TASK INSTRUCTIONS: The answer is all of the entries below, repeated exactly and free of pictures.

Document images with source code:
——————————

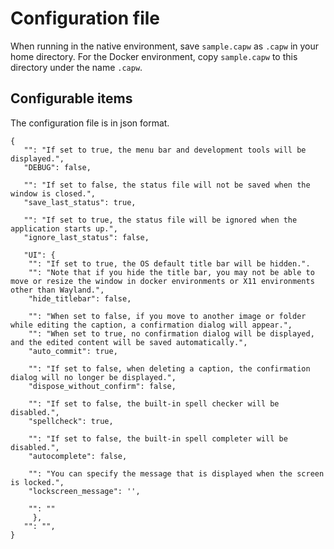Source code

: # Configuration file

When running in the native environment, save `sample.capw` as `.capw` in your home directory.
For the Docker environment, copy `sample.capw` to this directory under the name `.capw`.

## Configurable items

The configuration file is in json format.

```
{
   "": "If set to true, the menu bar and development tools will be displayed.",
   "DEBUG": false,

   "": "If set to false, the status file will not be saved when the window is closed.",
   "save_last_status": true,
   
   "": "If set to true, the status file will be ignored when the application starts up.",
   "ignore_last_status": false,
   
   "UI": {
   	"": "If set to true, the OS default title bar will be hidden.".
	"": "Note that if you hide the title bar, you may not be able to move or resize the window in docker environments or X11 environments other than Wayland.",
	"hide_titlebar": false,

	"": "When set to false, if you move to another image or folder while editing the caption, a confirmation dialog will appear.",
	"": "When set to true, no confirmation dialog will be displayed, and the edited content will be saved automatically.",
	"auto_commit": true,
	
	"": "If set to false, when deleting a caption, the confirmation dialog will no longer be displayed.",
	"dispose_without_confirm": false,

	"": "If set to false, the built-in spell checker will be disabled.",
	"spellcheck": true,

	"": "If set to false, the built-in spell completer will be disabled.",
	"autocomplete": false,

	"": "You can specify the message that is displayed when the screen is locked.",
	"lockscreen_message": '',
	
	"": ""
     },
   "": "",
}
```

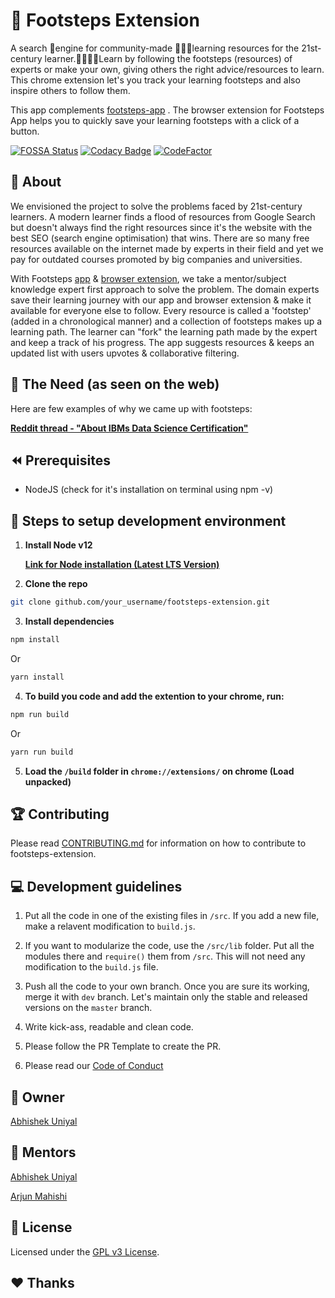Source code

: # 👣 Footsteps Extension
A search 🔎engine for community-made 🧑‍🤝‍🧑learning resources for the 21st-century learner.👨‍💻👩‍💻Learn by following the footsteps (resources) of experts or make your own, giving others the right advice/resources to learn. This chrome extension let's you track your learning footsteps and also inspire others to follow them.

This app complements [footsteps-app](https://github.com/fnplus/footsteps-app) . The browser extension for Footsteps App helps you to quickly save your learning footsteps with a click of a button.

[![FOSSA Status](https://app.fossa.io/api/projects/git%2Bgithub.com%2Ffnplus%2Fproject-footsteps-chrome.svg?type=shield)](https://app.fossa.io/projects/git%2Bgithub.com%2Ffnplus%2Fproject-footsteps-chrome?ref=badge_shield)
[![Codacy Badge](https://api.codacy.com/project/badge/Grade/d4e157de374b4db4a5277592bd6f4d7e)](https://www.codacy.com/manual/fnplus/footsteps-extension?utm_source=github.com&amp;utm_medium=referral&amp;utm_content=fnplus/footsteps-extension&amp;utm_campaign=Badge_Grade)
[![CodeFactor](https://www.codefactor.io/repository/github/fnplus/footsteps-extension/badge)](https://www.codefactor.io/repository/github/fnplus/footsteps-extension)

## 🤷 About
We envisioned the project to solve the problems faced by 21st-century learners. A modern learner finds a flood of resources from Google Search but doesn't always find the right resources since it's the website with the best SEO (search engine optimisation) that wins. There are so many free resources available on the internet made by experts in their field and yet we pay for outdated courses promoted by big companies and universities.

With Footsteps [app](https://github.com/fnplus/footsteps-app) & [browser extension](https://github.com/fnplus/footsteps-extension), we take a mentor/subject knowledge expert first approach to solve the problem. The domain experts save their learning journey with our app and browser extension & make it available for everyone else to follow. Every resource is called a 'footstep' (added in a chronological manner) and a collection of footsteps makes up a learning path. The learner can "fork" the learning path made by the expert and keep a track of his progress. The app suggests resources & keeps an updated list with users upvotes & collaborative filtering.

## 🧐 The Need (as seen on the web)

Here are few examples of why we came up with footsteps:

[**Reddit thread - "About IBMs Data Science Certification"**](https://www.reddit.com/r/datascience/comments/eleuz9/about_ibms_data_science_certification/)

## ⏪ Prerequisites

* NodeJS (check for it's installation on terminal using npm -v)



## 🚀 Steps to setup development environment
 1. **Install Node v12**
 
    [**Link for Node installation (Latest LTS Version)**](https://nodejs.org/en/download/)


 2. **Clone the repo** 
 ```bash
 git clone github.com/your_username/footsteps-extension.git
 ```

 3. **Install dependencies**
 ```bash
 npm install
 ```
 Or
 ```bash
 yarn install
 ```
 
 4. **To build you code and add the extention to your chrome, run:**
 ```bash
 npm run build
 ```
 Or
 ```bash
 yarn run build
 ```

 5. **Load the `/build` folder in `chrome://extensions/` on chrome (Load unpacked)**

## 🏆 Contributing
Please read [CONTRIBUTING.md](https://github.com/fnplus/footsteps-extension/blob/master/CONTRIBUTING.md) for information on how to contribute to footsteps-extension.

## 💻 Development guidelines

 1. Put all the code in one of the existing files in `/src`. If you add a new file, make a relavent modification to `build.js`.

 2. If you want to modularize the code, use the `/src/lib` folder. Put all the modules there and `require()` them from `/src`. This will not need any modification to the `build.js` file.

 3. Push all the code to your own branch. Once you are sure its working, merge it with `dev` branch. Let's maintain only the stable and released versions on the `master` branch.

 4. Write kick-ass, readable and clean code.

 5. Please follow the PR Template to create the PR.

 6. Please read our [Code of Conduct](https://github.com/fnplus/footsteps-extension/blob/master/CODE_OF_CONDUCT.md)

## 👨 Owner

[Abhishek Uniyal](https://github.com/xlogix)

## 👬 Mentors

[Abhishek Uniyal](https://github.com/xlogix) 

[Arjun Mahishi](https://github.com/arjunmahishi) 

## 📜 License
Licensed under the [GPL v3 License](./LICENSE).

## ❤️ Thanks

——————————

ANSWER SECTION:
Source code

: # Configuration file

When running in the native environment, save `sample.capw` as `.capw` in your home directory.
For the Docker environment, copy `sample.capw` to this directory under the name `.capw`.

## Configurable items

The configuration file is in json format.

```
{
   "": "If set to true, the menu bar and development tools will be displayed.",
   "DEBUG": false,

   "": "If set to false, the status file will not be saved when the window is closed.",
   "save_last_status": true,
   
   "": "If set to true, the status file will be ignored when the application starts up.",
   "ignore_last_status": false,
   
   "UI": {
   	"": "If set to true, the OS default title bar will be hidden.".
	"": "Note that if you hide the title bar, you may not be able to move or resize the window in docker environments or X11 environments other than Wayland.",
	"hide_titlebar": false,

	"": "When set to false, if you move to another image or folder while editing the caption, a confirmation dialog will appear.",
	"": "When set to true, no confirmation dialog will be displayed, and the edited content will be saved automatically.",
	"auto_commit": true,
	
	"": "If set to false, when deleting a caption, the confirmation dialog will no longer be displayed.",
	"dispose_without_confirm": false,

	"": "If set to false, the built-in spell checker will be disabled.",
	"spellcheck": true,

	"": "If set to false, the built-in spell completer will be disabled.",
	"autocomplete": false,

	"": "You can specify the message that is displayed when the screen is locked.",
	"lockscreen_message": '',
	
	"": ""
     },
   "": "",
}
```

Source code

: # 👣 Footsteps Extension
A search 🔎engine for community-made 🧑‍🤝‍🧑learning resources for the 21st-century learner.👨‍💻👩‍💻Learn by following the footsteps (resources) of experts or make your own, giving others the right advice/resources to learn. This chrome extension let's you track your learning footsteps and also inspire others to follow them.

This app complements [footsteps-app](https://github.com/fnplus/footsteps-app) . The browser extension for Footsteps App helps you to quickly save your learning footsteps with a click of a button.

[![FOSSA Status](https://app.fossa.io/api/projects/git%2Bgithub.com%2Ffnplus%2Fproject-footsteps-chrome.svg?type=shield)](https://app.fossa.io/projects/git%2Bgithub.com%2Ffnplus%2Fproject-footsteps-chrome?ref=badge_shield)
[![Codacy Badge](https://api.codacy.com/project/badge/Grade/d4e157de374b4db4a5277592bd6f4d7e)](https://www.codacy.com/manual/fnplus/footsteps-extension?utm_source=github.com&amp;utm_medium=referral&amp;utm_content=fnplus/footsteps-extension&amp;utm_campaign=Badge_Grade)
[![CodeFactor](https://www.codefactor.io/repository/github/fnplus/footsteps-extension/badge)](https://www.codefactor.io/repository/github/fnplus/footsteps-extension)

## 🤷 About
We envisioned the project to solve the problems faced by 21st-century learners. A modern learner finds a flood of resources from Google Search but doesn't always find the right resources since it's the website with the best SEO (search engine optimisation) that wins. There are so many free resources available on the internet made by experts in their field and yet we pay for outdated courses promoted by big companies and universities.

With Footsteps [app](https://github.com/fnplus/footsteps-app) & [browser extension](https://github.com/fnplus/footsteps-extension), we take a mentor/subject knowledge expert first approach to solve the problem. The domain experts save their learning journey with our app and browser extension & make it available for everyone else to follow. Every resource is called a 'footstep' (added in a chronological manner) and a collection of footsteps makes up a learning path. The learner can "fork" the learning path made by the expert and keep a track of his progress. The app suggests resources & keeps an updated list with users upvotes & collaborative filtering.

## 🧐 The Need (as seen on the web)

Here are few examples of why we came up with footsteps:

[**Reddit thread - "About IBMs Data Science Certification"**](https://www.reddit.com/r/datascience/comments/eleuz9/about_ibms_data_science_certification/)

## ⏪ Prerequisites

* NodeJS (check for it's installation on terminal using npm -v)



## 🚀 Steps to setup development environment
 1. **Install Node v12**
 
    [**Link for Node installation (Latest LTS Version)**](https://nodejs.org/en/download/)


 2. **Clone the repo** 
 ```bash
 git clone github.com/your_username/footsteps-extension.git
 ```

 3. **Install dependencies**
 ```bash
 npm install
 ```
 Or
 ```bash
 yarn install
 ```
 
 4. **To build you code and add the extention to your chrome, run:**
 ```bash
 npm run build
 ```
 Or
 ```bash
 yarn run build
 ```

 5. **Load the `/build` folder in `chrome://extensions/` on chrome (Load unpacked)**

## 🏆 Contributing
Please read [CONTRIBUTING.md](https://github.com/fnplus/footsteps-extension/blob/master/CONTRIBUTING.md) for information on how to contribute to footsteps-extension.

## 💻 Development guidelines

 1. Put all the code in one of the existing files in `/src`. If you add a new file, make a relavent modification to `build.js`.

 2. If you want to modularize the code, use the `/src/lib` folder. Put all the modules there and `require()` them from `/src`. This will not need any modification to the `build.js` file.

 3. Push all the code to your own branch. Once you are sure its working, merge it with `dev` branch. Let's maintain only the stable and released versions on the `master` branch.

 4. Write kick-ass, readable and clean code.

 5. Please follow the PR Template to create the PR.

 6. Please read our [Code of Conduct](https://github.com/fnplus/footsteps-extension/blob/master/CODE_OF_CONDUCT.md)

## 👨 Owner

[Abhishek Uniyal](https://github.com/xlogix)

## 👬 Mentors

[Abhishek Uniyal](https://github.com/xlogix) 

[Arjun Mahishi](https://github.com/arjunmahishi) 

## 📜 License
Licensed under the [GPL v3 License](./LICENSE).

## ❤️ Thanks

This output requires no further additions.